Peace research brings calm to chaos

Magnus Elfwendahl
Magnus Elfwendahl

By Magnus Elfwendahl, past governor of District 2350 and a member of the Rotary Club of Uppsala-Carolina, Sweden

Some months ago, I participated in the celebration of 50 years of Peace and Conflict research at Uppsala University in Sweden. During the anniversary symposium some prominent international scholars reflected on big societal challenges and the future of peace and conflict research. Experienced practitioners shared their thoughts on how peace and conflict research can contribute to policy and practical peace work. The keynote speaker, Jamie LeSueur, head of Emergency Operations of the Red Cross and Red Crescent Societies (IFRC), was a Rotary Peace Fellow during 2013-2015 when training for future peace work at Uppsala University.

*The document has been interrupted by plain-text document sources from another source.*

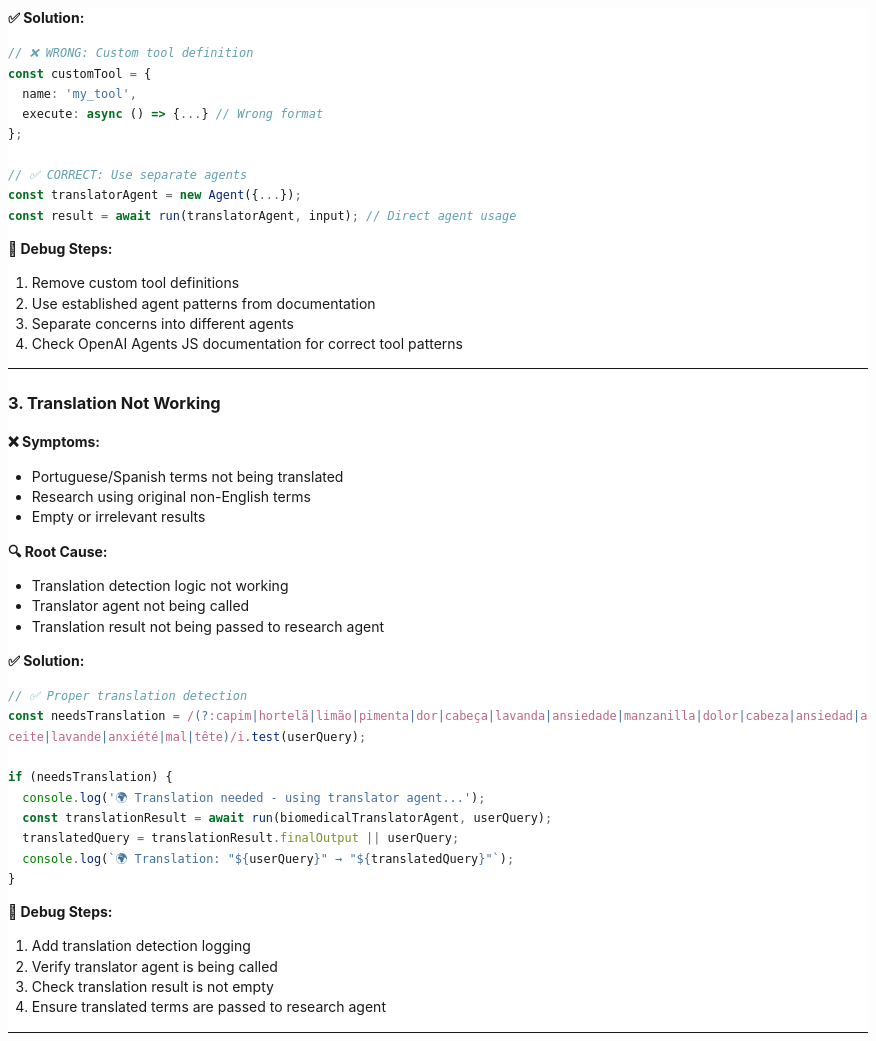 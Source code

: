 **✅ Solution:**
```typescript
// ❌ WRONG: Custom tool definition
const customTool = {
  name: 'my_tool',
  execute: async () => {...} // Wrong format
};

// ✅ CORRECT: Use separate agents
const translatorAgent = new Agent({...});
const result = await run(translatorAgent, input); // Direct agent usage
```

**🔧 Debug Steps:**
1. Remove custom tool definitions
2. Use established agent patterns from documentation
3. Separate concerns into different agents
4. Check OpenAI Agents JS documentation for correct tool patterns

---

### **3. Translation Not Working**

**❌ Symptoms:**
- Portuguese/Spanish terms not being translated
- Research using original non-English terms
- Empty or irrelevant results

**🔍 Root Cause:**
- Translation detection logic not working
- Translator agent not being called
- Translation result not being passed to research agent

**✅ Solution:**
```typescript
// ✅ Proper translation detection
const needsTranslation = /(?:capim|hortelã|limão|pimenta|dor|cabeça|lavanda|ansiedade|manzanilla|dolor|cabeza|ansiedad|aceite|lavande|anxiété|mal|tête)/i.test(userQuery);

if (needsTranslation) {
  console.log('🌍 Translation needed - using translator agent...');
  const translationResult = await run(biomedicalTranslatorAgent, userQuery);
  translatedQuery = translationResult.finalOutput || userQuery;
  console.log(`🌍 Translation: "${userQuery}" → "${translatedQuery}"`);
}
```

**🔧 Debug Steps:**
1. Add translation detection logging
2. Verify translator agent is being called
3. Check translation result is not empty
4. Ensure translated terms are passed to research agent

---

In 2020, LeSueur received the university´s prestigious Alumnus of the Year award. Today Jamie is working as a specialist in humanitarian relief and management in disaster and conflict situations, based in Turkey. He is also an excellent ambassador for Rotary´s work to increase the professional capacity in peace work. Jamie acknowledges the importance of his academic research training. This training skill is now helping him during assignments.

Rotary Peace Fellow alum Jamie LeSueur on assignment in South Sudan. Photo by Corrie Butler IFRC

Requests for international help in connection with disasters or crises is leading to a growing number of multi-agency operations. The diversity raises issues on the appropriate management and operational framework in agency collaboration, when individual mandates, views, and approaches easily stonewall the administration of a common problem set. Jamie’s job is to set an operational frame that supports collaboration and decision making in multi-agency emergency operations.

During his assignments around the world, Jamie has found that research data has become a powerful mediation tool when bridging dividing approaches. Putting the widespread problem in the center and letting research be the foundation base for decision-making brings much needed calm to chaos in multi-agency operations.

For Jamie, the Rotary Peace Fellowship opened a window to a better understanding of the world. He is now a resolute peacemaker and experienced professional doing good in the world – just like numerous other Rotary members. He is an excellent example of why we should keep supporting the Rotary Peace Centers program.